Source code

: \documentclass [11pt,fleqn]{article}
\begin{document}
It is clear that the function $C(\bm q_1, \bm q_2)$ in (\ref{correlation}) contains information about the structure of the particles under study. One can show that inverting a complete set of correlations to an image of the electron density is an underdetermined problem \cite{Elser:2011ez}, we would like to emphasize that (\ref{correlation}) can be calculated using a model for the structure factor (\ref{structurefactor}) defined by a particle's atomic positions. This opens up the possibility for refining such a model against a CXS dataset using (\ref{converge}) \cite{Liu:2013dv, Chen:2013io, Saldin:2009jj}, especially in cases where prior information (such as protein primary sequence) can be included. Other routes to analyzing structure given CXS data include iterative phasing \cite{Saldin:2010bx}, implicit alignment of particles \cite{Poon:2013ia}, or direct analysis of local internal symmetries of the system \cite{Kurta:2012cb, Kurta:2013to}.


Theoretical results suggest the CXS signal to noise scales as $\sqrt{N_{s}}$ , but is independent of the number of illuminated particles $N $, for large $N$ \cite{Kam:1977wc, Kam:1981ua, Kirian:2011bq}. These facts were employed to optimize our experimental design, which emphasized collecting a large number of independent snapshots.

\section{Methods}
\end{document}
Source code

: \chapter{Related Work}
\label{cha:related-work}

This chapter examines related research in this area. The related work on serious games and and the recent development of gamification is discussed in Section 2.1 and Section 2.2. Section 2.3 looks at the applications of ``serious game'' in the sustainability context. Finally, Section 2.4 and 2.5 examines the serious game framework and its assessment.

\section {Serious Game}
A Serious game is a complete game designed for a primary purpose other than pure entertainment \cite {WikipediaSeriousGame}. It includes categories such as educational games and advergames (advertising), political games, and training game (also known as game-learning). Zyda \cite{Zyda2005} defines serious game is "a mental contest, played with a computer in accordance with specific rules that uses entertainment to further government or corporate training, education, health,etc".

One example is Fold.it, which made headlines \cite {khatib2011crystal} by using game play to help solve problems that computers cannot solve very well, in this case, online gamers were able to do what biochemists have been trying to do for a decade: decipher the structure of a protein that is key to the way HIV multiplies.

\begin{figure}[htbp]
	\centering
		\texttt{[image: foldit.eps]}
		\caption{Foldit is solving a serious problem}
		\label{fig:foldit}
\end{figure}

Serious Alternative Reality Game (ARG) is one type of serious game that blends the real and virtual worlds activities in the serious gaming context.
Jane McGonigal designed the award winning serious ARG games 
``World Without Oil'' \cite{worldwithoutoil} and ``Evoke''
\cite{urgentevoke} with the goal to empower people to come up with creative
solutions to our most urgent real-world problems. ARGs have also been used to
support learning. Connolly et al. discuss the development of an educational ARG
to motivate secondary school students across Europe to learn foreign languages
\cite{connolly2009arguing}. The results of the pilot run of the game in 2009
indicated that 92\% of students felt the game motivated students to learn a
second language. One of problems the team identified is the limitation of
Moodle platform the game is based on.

**Task brief:** Would you write down every record again, exactly?

**Response box:**
Source code

: \documentclass [11pt,fleqn]{article}
\begin{document}
It is clear that the function $C(\bm q_1, \bm q_2)$ in (\ref{correlation}) contains information about the structure of the particles under study. One can show that inverting a complete set of correlations to an image of the electron density is an underdetermined problem \cite{Elser:2011ez}, we would like to emphasize that (\ref{correlation}) can be calculated using a model for the structure factor (\ref{structurefactor}) defined by a particle's atomic positions. This opens up the possibility for refining such a model against a CXS dataset using (\ref{converge}) \cite{Liu:2013dv, Chen:2013io, Saldin:2009jj}, especially in cases where prior information (such as protein primary sequence) can be included. Other routes to analyzing structure given CXS data include iterative phasing \cite{Saldin:2010bx}, implicit alignment of particles \cite{Poon:2013ia}, or direct analysis of local internal symmetries of the system \cite{Kurta:2012cb, Kurta:2013to}.


Theoretical results suggest the CXS signal to noise scales as $\sqrt{N_{s}}$ , but is independent of the number of illuminated particles $N $, for large $N$ \cite{Kam:1977wc, Kam:1981ua, Kirian:2011bq}. These facts were employed to optimize our experimental design, which emphasized collecting a large number of independent snapshots.

\section{Methods}
\end{document}
Source code

: \chapter{Related Work}
\label{cha:related-work}

This chapter examines related research in this area. The related work on serious games and and the recent development of gamification is discussed in Section 2.1 and Section 2.2. Section 2.3 looks at the applications of ``serious game'' in the sustainability context. Finally, Section 2.4 and 2.5 examines the serious game framework and its assessment.

\section {Serious Game}
A Serious game is a complete game designed for a primary purpose other than pure entertainment \cite {WikipediaSeriousGame}. It includes categories such as educational games and advergames (advertising), political games, and training game (also known as game-learning). Zyda \cite{Zyda2005} defines serious game is "a mental contest, played with a computer in accordance with specific rules that uses entertainment to further government or corporate training, education, health,etc".

One example is Fold.it, which made headlines \cite {khatib2011crystal} by using game play to help solve problems that computers cannot solve very well, in this case, online gamers were able to do what biochemists have been trying to do for a decade: decipher the structure of a protein that is key to the way HIV multiplies.

\begin{figure}[htbp]
	\centering
		\texttt{[image: foldit.eps]}
		\caption{Foldit is solving a serious problem}
		\label{fig:foldit}
\end{figure}

Serious Alternative Reality Game (ARG) is one type of serious game that blends the real and virtual worlds activities in the serious gaming context.
Jane McGonigal designed the award winning serious ARG games 
``World Without Oil'' \cite{worldwithoutoil} and ``Evoke''
\cite{urgentevoke} with the goal to empower people to come up with creative
solutions to our most urgent real-world problems. ARGs have also been used to
support learning. Connolly et al. discuss the development of an educational ARG
to motivate secondary school students across Europe to learn foreign languages
\cite{connolly2009arguing}. The results of the pilot run of the game in 2009
indicated that 92\% of students felt the game motivated students to learn a
second language. One of problems the team identified is the limitation of
Moodle platform the game is based on.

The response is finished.